Segment Start: DATA PROVIDED
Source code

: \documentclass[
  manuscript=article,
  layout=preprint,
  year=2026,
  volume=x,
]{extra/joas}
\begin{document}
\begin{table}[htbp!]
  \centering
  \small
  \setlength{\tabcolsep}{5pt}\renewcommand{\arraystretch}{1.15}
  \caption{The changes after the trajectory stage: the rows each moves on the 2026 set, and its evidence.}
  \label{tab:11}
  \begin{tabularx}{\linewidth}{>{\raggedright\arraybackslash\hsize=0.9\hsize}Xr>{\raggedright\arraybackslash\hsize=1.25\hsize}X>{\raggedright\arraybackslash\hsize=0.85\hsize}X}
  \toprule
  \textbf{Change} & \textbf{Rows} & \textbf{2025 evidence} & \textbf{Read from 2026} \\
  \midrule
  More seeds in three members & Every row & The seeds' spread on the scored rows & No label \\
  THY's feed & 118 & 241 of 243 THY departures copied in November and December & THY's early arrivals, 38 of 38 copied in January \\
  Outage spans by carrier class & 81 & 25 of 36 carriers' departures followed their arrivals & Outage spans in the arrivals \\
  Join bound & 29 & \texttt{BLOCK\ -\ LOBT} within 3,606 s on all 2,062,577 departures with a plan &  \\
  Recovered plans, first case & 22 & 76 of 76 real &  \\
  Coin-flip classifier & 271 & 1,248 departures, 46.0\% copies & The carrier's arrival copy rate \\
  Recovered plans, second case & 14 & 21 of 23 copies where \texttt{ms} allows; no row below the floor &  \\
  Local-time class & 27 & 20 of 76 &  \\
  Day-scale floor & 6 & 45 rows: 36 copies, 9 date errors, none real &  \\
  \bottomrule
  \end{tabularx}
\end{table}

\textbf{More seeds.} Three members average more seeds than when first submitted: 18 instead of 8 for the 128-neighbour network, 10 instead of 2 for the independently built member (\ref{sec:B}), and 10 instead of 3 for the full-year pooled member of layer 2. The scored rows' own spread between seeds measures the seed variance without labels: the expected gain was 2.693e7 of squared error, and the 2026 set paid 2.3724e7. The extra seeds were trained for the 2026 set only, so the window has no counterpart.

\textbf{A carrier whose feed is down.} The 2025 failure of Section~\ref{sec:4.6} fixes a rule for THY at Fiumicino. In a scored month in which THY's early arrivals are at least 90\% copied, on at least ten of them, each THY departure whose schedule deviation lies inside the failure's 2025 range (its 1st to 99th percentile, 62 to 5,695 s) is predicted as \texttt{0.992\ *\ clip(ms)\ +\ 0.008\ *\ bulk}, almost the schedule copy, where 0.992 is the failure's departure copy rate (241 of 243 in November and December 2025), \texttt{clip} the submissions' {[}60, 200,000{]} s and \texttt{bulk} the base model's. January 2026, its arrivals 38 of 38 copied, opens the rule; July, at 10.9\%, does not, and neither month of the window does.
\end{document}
Segment End: DATA PROVIDED
Every record must appear in the answer exactly as it appears above.

Source code

: \documentclass[
  manuscript=article,
  layout=preprint,
  year=2026,
  volume=x,
]{extra/joas}
\begin{document}
\begin{table}[htbp!]
  \centering
  \small
  \setlength{\tabcolsep}{5pt}\renewcommand{\arraystretch}{1.15}
  \caption{The changes after the trajectory stage: the rows each moves on the 2026 set, and its evidence.}
  \label{tab:11}
  \begin{tabularx}{\linewidth}{>{\raggedright\arraybackslash\hsize=0.9\hsize}Xr>{\raggedright\arraybackslash\hsize=1.25\hsize}X>{\raggedright\arraybackslash\hsize=0.85\hsize}X}
  \toprule
  \textbf{Change} & \textbf{Rows} & \textbf{2025 evidence} & \textbf{Read from 2026} \\
  \midrule
  More seeds in three members & Every row & The seeds' spread on the scored rows & No label \\
  THY's feed & 118 & 241 of 243 THY departures copied in November and December & THY's early arrivals, 38 of 38 copied in January \\
  Outage spans by carrier class & 81 & 25 of 36 carriers' departures followed their arrivals & Outage spans in the arrivals \\
  Join bound & 29 & \texttt{BLOCK\ -\ LOBT} within 3,606 s on all 2,062,577 departures with a plan &  \\
  Recovered plans, first case & 22 & 76 of 76 real &  \\
  Coin-flip classifier & 271 & 1,248 departures, 46.0\% copies & The carrier's arrival copy rate \\
  Recovered plans, second case & 14 & 21 of 23 copies where \texttt{ms} allows; no row below the floor &  \\
  Local-time class & 27 & 20 of 76 &  \\
  Day-scale floor & 6 & 45 rows: 36 copies, 9 date errors, none real &  \\
  \bottomrule
  \end{tabularx}
\end{table}

\textbf{More seeds.} Three members average more seeds than when first submitted: 18 instead of 8 for the 128-neighbour network, 10 instead of 2 for the independently built member (\ref{sec:B}), and 10 instead of 3 for the full-year pooled member of layer 2. The scored rows' own spread between seeds measures the seed variance without labels: the expected gain was 2.693e7 of squared error, and the 2026 set paid 2.3724e7. The extra seeds were trained for the 2026 set only, so the window has no counterpart.

\textbf{A carrier whose feed is down.} The 2025 failure of Section~\ref{sec:4.6} fixes a rule for THY at Fiumicino. In a scored month in which THY's early arrivals are at least 90\% copied, on at least ten of them, each THY departure whose schedule deviation lies inside the failure's 2025 range (its 1st to 99th percentile, 62 to 5,695 s) is predicted as \texttt{0.992\ *\ clip(ms)\ +\ 0.008\ *\ bulk}, almost the schedule copy, where 0.992 is the failure's departure copy rate (241 of 243 in November and December 2025), \texttt{clip} the submissions' {[}60, 200,000{]} s and \texttt{bulk} the base model's. January 2026, its arrivals 38 of 38 copied, opens the rule; July, at 10.9\%, does not, and neither month of the window does.
\end{document}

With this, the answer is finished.